The problem
Line by line, print the records exactly, and keep images out of the copy.

Given records

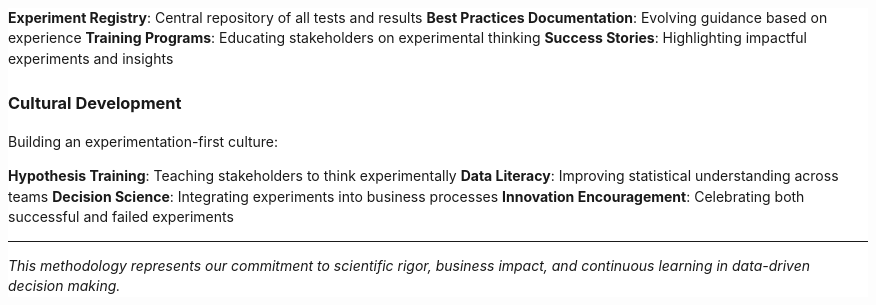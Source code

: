 **Experiment Registry**: Central repository of all tests and results
**Best Practices Documentation**: Evolving guidance based on experience
**Training Programs**: Educating stakeholders on experimental thinking
**Success Stories**: Highlighting impactful experiments and insights

### **Cultural Development**
Building an experimentation-first culture:

**Hypothesis Training**: Teaching stakeholders to think experimentally
**Data Literacy**: Improving statistical understanding across teams
**Decision Science**: Integrating experiments into business processes
**Innovation Encouragement**: Celebrating both successful and failed experiments

---

*This methodology represents our commitment to scientific rigor, business impact, and continuous learning in data-driven decision making.*
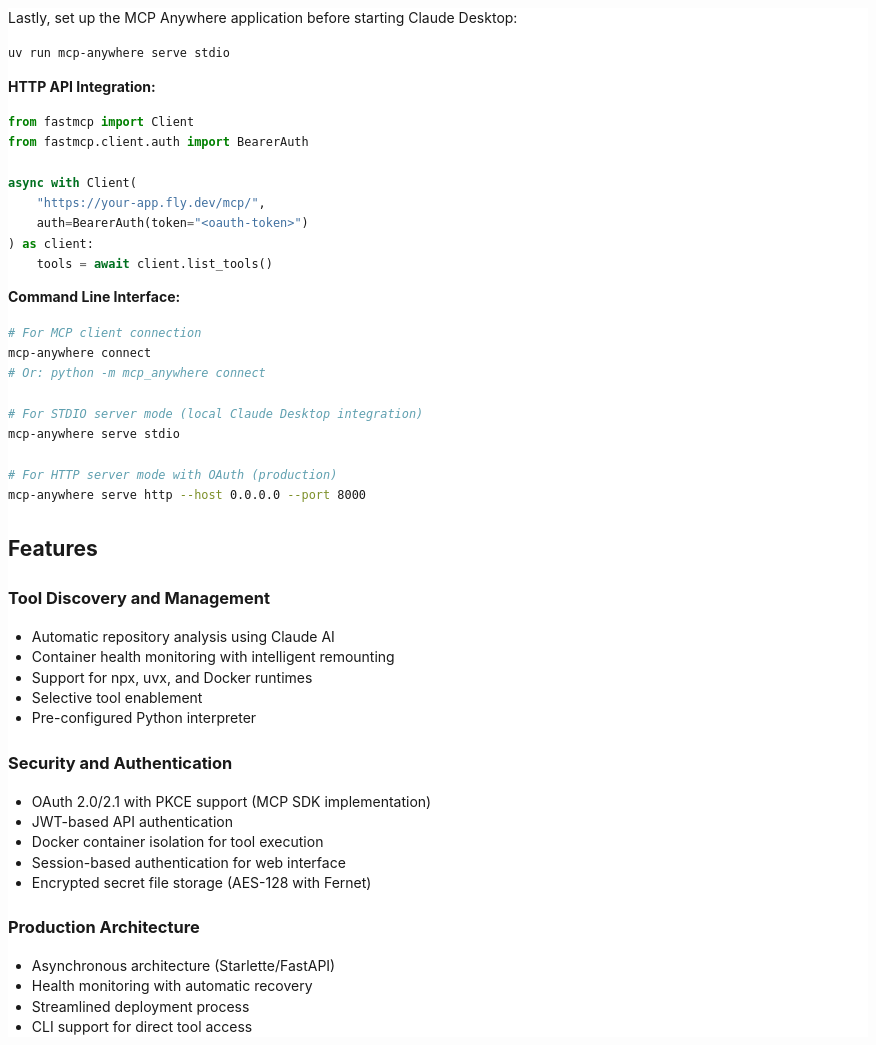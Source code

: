 Lastly, set up the MCP Anywhere application before starting Claude Desktop:

```bash
uv run mcp-anywhere serve stdio
```

**HTTP API Integration:**
```python
from fastmcp import Client
from fastmcp.client.auth import BearerAuth

async with Client(
    "https://your-app.fly.dev/mcp/",
    auth=BearerAuth(token="<oauth-token>")
) as client:
    tools = await client.list_tools()
```

**Command Line Interface:**
```bash
# For MCP client connection
mcp-anywhere connect
# Or: python -m mcp_anywhere connect

# For STDIO server mode (local Claude Desktop integration)
mcp-anywhere serve stdio

# For HTTP server mode with OAuth (production)
mcp-anywhere serve http --host 0.0.0.0 --port 8000
```

## Features

### Tool Discovery and Management
- Automatic repository analysis using Claude AI
- Container health monitoring with intelligent remounting
- Support for npx, uvx, and Docker runtimes
- Selective tool enablement
- Pre-configured Python interpreter

### Security and Authentication
- OAuth 2.0/2.1 with PKCE support (MCP SDK implementation)
- JWT-based API authentication
- Docker container isolation for tool execution
- Session-based authentication for web interface
- Encrypted secret file storage (AES-128 with Fernet)

### Production Architecture
- Asynchronous architecture (Starlette/FastAPI)
- Health monitoring with automatic recovery
- Streamlined deployment process
- CLI support for direct tool access
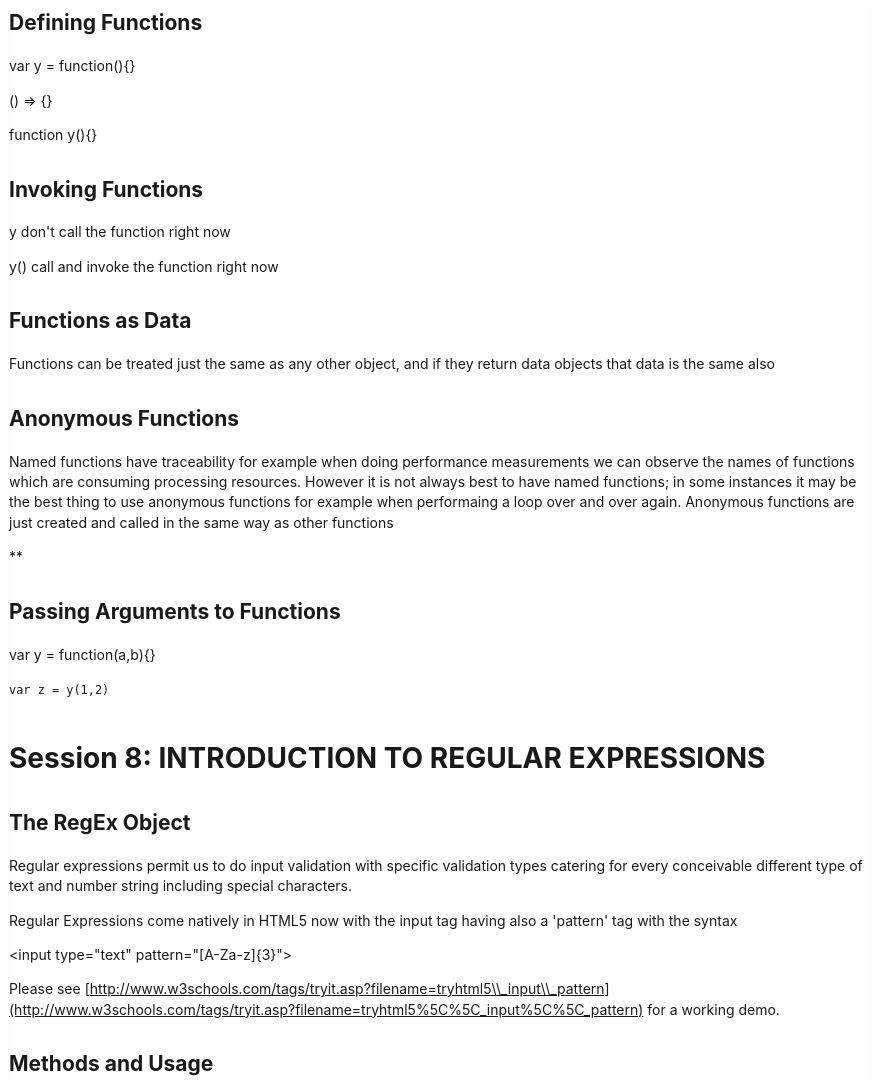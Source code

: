 ## Defining Functions

var y = function(){}

() =\> {}

function y(){}

## Invoking Functions

y don't call the function right now

y() call and invoke the function right now

## Functions as Data

Functions can be treated just the same as any other object, and if they return data objects that data is the same also

## Anonymous Functions

Named functions have traceability for example when doing performance measurements we can observe the names of functions which are consuming processing resources. However it is not always best to have named functions; in some instances it may be the best thing to use anonymous functions for example when performaing a loop over and over again. Anonymous functions are just created and called in the same way as other functions

\*\*

## Passing Arguments to Functions

var y = function(a,b){}

```
var z = y(1,2)
```

# Session 8: INTRODUCTION TO REGULAR EXPRESSIONS

## The RegEx Object

Regular expressions permit us to do input validation with specific validation types catering for every conceivable different type of text and number string including special characters.

Regular Expressions come natively in HTML5 now with the input tag having also a 'pattern' tag with the syntax

\<input type="text" pattern="[A-Za-z]{3}"\>

Please see [http://www.w3schools.com/tags/tryit.asp?filename=tryhtml5\\_input\\_pattern](http://www.w3schools.com/tags/tryit.asp?filename=tryhtml5%5C%5C_input%5C%5C_pattern) for a working demo.

## Methods and Usage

Answer to this problem
Source code

: **Experiment Registry**: Central repository of all tests and results
**Best Practices Documentation**: Evolving guidance based on experience
**Training Programs**: Educating stakeholders on experimental thinking
**Success Stories**: Highlighting impactful experiments and insights

### **Cultural Development**
Building an experimentation-first culture:

**Hypothesis Training**: Teaching stakeholders to think experimentally
**Data Literacy**: Improving statistical understanding across teams
**Decision Science**: Integrating experiments into business processes
**Innovation Encouragement**: Celebrating both successful and failed experiments

---

*This methodology represents our commitment to scientific rigor, business impact, and continuous learning in data-driven decision making.*
Source code

: Lastly, set up the MCP Anywhere application before starting Claude Desktop:

```bash
uv run mcp-anywhere serve stdio
```

**HTTP API Integration:**
```python
from fastmcp import Client
from fastmcp.client.auth import BearerAuth

async with Client(
    "https://your-app.fly.dev/mcp/",
    auth=BearerAuth(token="<oauth-token>")
) as client:
    tools = await client.list_tools()
```

**Command Line Interface:**
```bash
# For MCP client connection
mcp-anywhere connect
# Or: python -m mcp_anywhere connect

# For STDIO server mode (local Claude Desktop integration)
mcp-anywhere serve stdio

# For HTTP server mode with OAuth (production)
mcp-anywhere serve http --host 0.0.0.0 --port 8000
```

## Features

### Tool Discovery and Management
- Automatic repository analysis using Claude AI
- Container health monitoring with intelligent remounting
- Support for npx, uvx, and Docker runtimes
- Selective tool enablement
- Pre-configured Python interpreter

### Security and Authentication
- OAuth 2.0/2.1 with PKCE support (MCP SDK implementation)
- JWT-based API authentication
- Docker container isolation for tool execution
- Session-based authentication for web interface
- Encrypted secret file storage (AES-128 with Fernet)

### Production Architecture
- Asynchronous architecture (Starlette/FastAPI)
- Health monitoring with automatic recovery
- Streamlined deployment process
- CLI support for direct tool access
Source code

: ## Defining Functions

var y = function(){}

() =\> {}

function y(){}

## Invoking Functions

y don't call the function right now

y() call and invoke the function right now

## Functions as Data

Functions can be treated just the same as any other object, and if they return data objects that data is the same also

## Anonymous Functions

Named functions have traceability for example when doing performance measurements we can observe the names of functions which are consuming processing resources. However it is not always best to have named functions; in some instances it may be the best thing to use anonymous functions for example when performaing a loop over and over again. Anonymous functions are just created and called in the same way as other functions

\*\*

## Passing Arguments to Functions

var y = function(a,b){}

```
var z = y(1,2)
```

# Session 8: INTRODUCTION TO REGULAR EXPRESSIONS

## The RegEx Object

Regular expressions permit us to do input validation with specific validation types catering for every conceivable different type of text and number string including special characters.

Regular Expressions come natively in HTML5 now with the input tag having also a 'pattern' tag with the syntax

\<input type="text" pattern="[A-Za-z]{3}"\>

Please see [http://www.w3schools.com/tags/tryit.asp?filename=tryhtml5\\_input\\_pattern](http://www.w3schools.com/tags/tryit.asp?filename=tryhtml5%5C%5C_input%5C%5C_pattern) for a working demo.

## Methods and Usage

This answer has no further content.